Scotland’s commercial property market has continued to attract both domestic and overseas investors with record amounts being transacted in the first nine months of the year, new figures indicate.
A total of £1.8 billion was invested across all sectors in the first three quarters of 2018 – an increase of 46 per cent compared with the same period a year earlier, according to research from property consultancy JLL.
Some of the most significant deals of the year to date include the sale of Atlantic Quay in Glasgow, an office development which changed hands for £54.75 million to overseas clients of Darin Partners, and Aberdeen Standard Investments purchase of the M8 Industrial Estate in Coatbridge for £24.75m.
Despite “ongoing political and economic uncertainty surrounding Brexit”, investors still see Scotland as a solid investment opportunity with relative value in comparison to other areas of the UK, JLL noted.
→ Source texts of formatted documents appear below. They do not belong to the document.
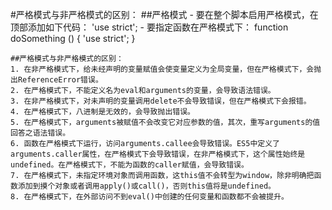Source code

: #严格模式与非严格模式的区别：
	##严格模式
	- 要在整个脚本启用严格模式，在顶部添加如下代码：
		'use strict';
	- 要指定函数在严格模式下：
		function doSomething () {
			'use strict';
		}

	##严格模式与非严格模式的区别：
	1. 在非严格模式下，给未经声明的变量赋值会使变量定义为全局变量，但在严格模式下，会抛出ReferenceError错误。
	2. 在严格模式下，不能定义名为eval和arguments的变量，会导致语法错误。
	3. 在非严格模式下，对未声明的变量调用delete不会导致错误，但在严格模式下会报错。
	4. 在严格模式下，八进制是无效的，会导致抛出错误。
	5. 在严格模式下，arguments被赋值不会改变它对应参数的值，其次，重写arguments的值回答之语法错误。
	6. 函数在严格模式下运行，访问arguments.callee会导致错误。ES5中定义了arguments.caller属性，在严格模式下会导致错误，在非严格模式下，这个属性始终是undefined。在严格模式下，不能为函数的caller赋值，会导致错误。
	7. 在严格模式下，未指定环境对象而调用函数，这this值不会转型为window，除非明确把函数添加到摸个对象或者调用apply()或call()，否则this值将是undefined。
	8. 在严格模式下，在外部访问不到eval()中创建的任何变量和函数都不会被提升。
Chris Macfarlane, director, capital markets, for JLL in Scotland, said: “The renewed momentum we saw across the summer has carried through to the third quarter, and the prospects for a strong finish to the year look encouraging.
“There has been a better flow of available stock as sellers seek to capture some of the momentum in the market before the year end and the prospect of a more subdued 2019.
“We now have a better balance of overseas investors and UK institutions who are more active than they have been for a number of years – both see Scotland as offering relative value when compared with other UK regions and London in particular.”
JLL said there had been a number of large and significant investment deals so far this year including M&G Real Estate buying a 50 per cent share in the Fort Kinnaird retail park in Edinburgh for some £125m, Hermes Real estate buying SkyPark, Glasgow for about £70m and Hines UK acquiring The Mint Building, which is located on Edinburgh’s St Andrew Square.
Macfarlane added: “The strongest part of the market continues to be long income, index-linked opportunities. The demand for pension liability matching product remains insatiable, evidenced by the recent funding of Pentland House in Edinburgh – a student accommodation block let to Edinburgh University for 20 years, at an initial yield of circa-3.75 per cent – a new record low for Scotland.
“Looking forward, 2018 is likely to prove to be a record year for transactional volumes in Scotland,” noted Macfarlane.
“The uncertainty looming in 2019 will undoubtedly have an effect on the market as investors pause for breath to understand how the market will be affected post Brexit.”